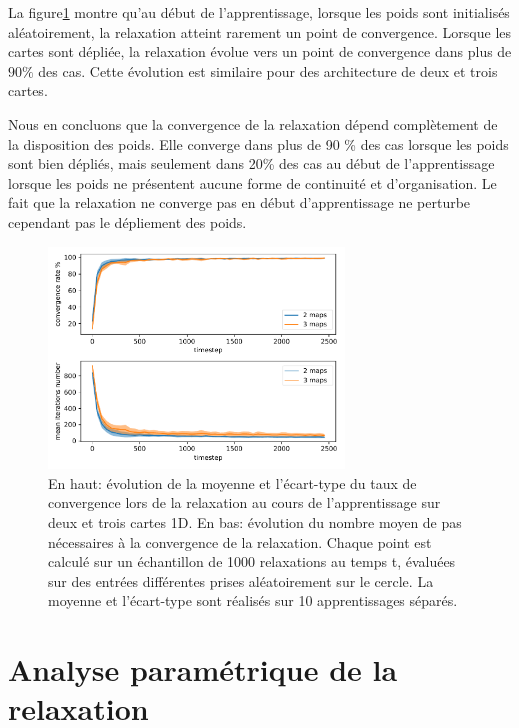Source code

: \documentclass[../main]{subfiles}
\begin{document}
La figure\ref{fig:conv_evolution} montre qu'au début de l'apprentissage, lorsque les poids sont initialisés aléatoirement, la relaxation atteint rarement un point de convergence. Lorsque les cartes sont dépliée, la relaxation évolue vers un point de convergence dans plus de $90 \%$ des cas. Cette évolution est similaire pour des architecture de deux et trois cartes.

Nous en  concluons que la convergence de la relaxation dépend complètement de la disposition des poids. Elle converge dans plus de 90 \% des cas lorsque les poids sont bien dépliés, mais seulement dans 20\% des cas au début de l'apprentissage lorsque les poids ne présentent aucune forme de continuité et d'organisation.
Le fait que la relaxation ne converge pas en début d'apprentissage ne perturbe cependant pas le dépliement des poids.

\begin{figure}
\centering
\includegraphics[width=0.7\textwidth]{1D_conv_evolution_total.pdf}
\caption{En haut: évolution de la moyenne et l'écart-type du taux de convergence lors de la relaxation au cours de l'apprentissage sur deux et trois cartes 1D. En bas: évolution du nombre moyen de pas nécessaires à la convergence de la relaxation.
Chaque point est calculé sur un échantillon de 1000 relaxations au temps t, évaluées sur des entrées différentes prises aléatoirement sur le cercle. La moyenne et l'écart-type sont réalisés sur 10 apprentissages séparés.}
\label{fig:conv_evolution}
\end{figure}

\section{Analyse paramétrique de la relaxation}

\end{document}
+--
> _Assigned task_: Return every line of the entries above that the string "début" appears in.

> _Reply_:
La figure\ref{fig:conv_evolution} montre qu'au début de l'apprentissage, lorsque les poids sont initialisés aléatoirement, la relaxation atteint rarement un point de convergence. Lorsque les cartes sont dépliée, la relaxation évolue vers un point de convergence dans plus de $90 \%$ des cas. Cette évolution est similaire pour des architecture de deux et trois cartes.
Nous en  concluons que la convergence de la relaxation dépend complètement de la disposition des poids. Elle converge dans plus de 90 \% des cas lorsque les poids sont bien dépliés, mais seulement dans 20\% des cas au début de l'apprentissage lorsque les poids ne présentent aucune forme de continuité et d'organisation.
Le fait que la relaxation ne converge pas en début d'apprentissage ne perturbe cependant pas le dépliement des poids.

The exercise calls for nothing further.